* **Assignment**:
Could you write out, word for word, each line from the one containing "通过上述研究的一些结论，可以" to the last line of the data below, both included and nothing more?

* **Records supplied**:
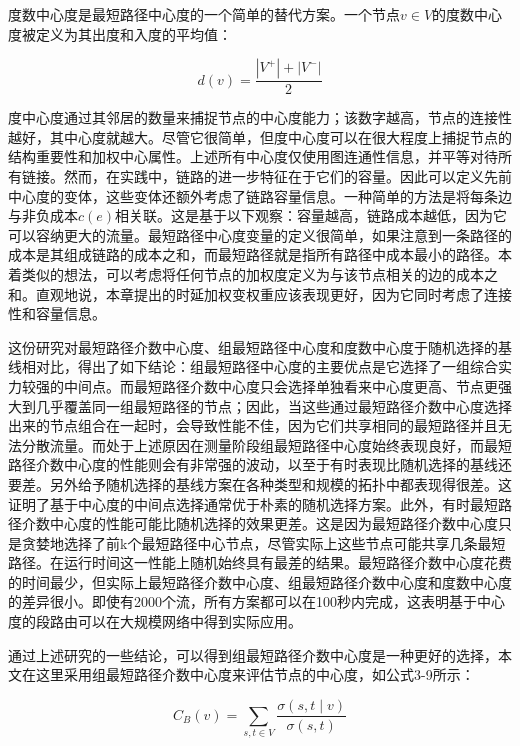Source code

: 度数中心度是最短路径中心度的一个简单的替代方案。一个节点$v \in V$的度数中心度被定义为其出度和入度的平均值：

\begin{equation} \label{degrees of centre}
    d(v)=\frac{|V^+|+|V^-|}{2}
\end{equation}

度中心度通过其邻居的数量来捕捉节点的中心度能力；该数字越高，节点的连接性越好，其中心度就越大。尽管它很简单，但度中心度可以在很大程度上捕捉节点的结构重要性和加权中心属性。上述所有中心度仅使用图连通性信息，并平等对待所有链接。然而，在实践中，链路的进一步特征在于它们的容量。因此可以定义先前中心度的变体，这些变体还额外考虑了链路容量信息。一种简单的方法是将每条边与非负成本$c(e)$相关联。这是基于以下观察：容量越高，链路成本越低，因为它可以容纳更大的流量。最短路径中心度变量的定义很简单，如果注意到一条路径的成本是其组成链路的成本之和，而最短路径就是指所有路径中成本最小的路径。本着类似的想法，可以考虑将任何节点的加权度定义为与该节点相关的边的成本之和。直观地说，本章提出的时延加权变权重应该表现更好，因为它同时考虑了连接性和容量信息。

这份研究对最短路径介数中心度、组最短路径中心度和度数中心度于随机选择的基线相对比，得出了如下结论：组最短路径中心度的主要优点是它选择了一组综合实力较强的中间点。而最短路径介数中心度只会选择单独看来中心度更高、节点更强大到几乎覆盖同一组最短路径的节点；因此，当这些通过最短路径介数中心度选择出来的节点组合在一起时，会导致性能不佳，因为它们共享相同的最短路径并且无法分散流量。而处于上述原因在测量阶段组最短路径中心度始终表现良好，而最短路径介数中心度的性能则会有非常强的波动，以至于有时表现比随机选择的基线还要差。另外给予随机选择的基线方案在各种类型和规模的拓扑中都表现得很差。这证明了基于中心度的中间点选择通常优于朴素的随机选择方案。此外，有时最短路径介数中心度的性能可能比随机选择的效果更差。这是因为最短路径介数中心度只是贪婪地选择了前k个最短路径中心节点，尽管实际上这些节点可能共享几条最短路径。在运行时间这一性能上随机始终具有最差的结果。最短路径介数中心度花费的时间最少，但实际上最短路径介数中心度、组最短路径介数中心度和度数中心度的差异很小。即使有2000个流，所有方案都可以在100秒内完成，这表明基于中心度的段路由可以在大规模网络中得到实际应用。

通过上述研究的一些结论，可以得到组最短路径介数中心度是一种更好的选择，本文在这里采用组最短路径介数中心度来评估节点的中心度，如公式3-9所示：

\begin{equation} \label{node centrality}
    C_B\left(v\right)=\sum_{s,t\in V}\frac{\sigma\left(s,t\middle| v\right)}{\sigma(s,t)}
\end{equation}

* **Your solution**:
通过上述研究的一些结论，可以得到组最短路径介数中心度是一种更好的选择，本文在这里采用组最短路径介数中心度来评估节点的中心度，如公式3-9所示：

\begin{equation} \label{node centrality}
    C_B\left(v\right)=\sum_{s,t\in V}\frac{\sigma\left(s,t\middle| v\right)}{\sigma(s,t)}
\end{equation}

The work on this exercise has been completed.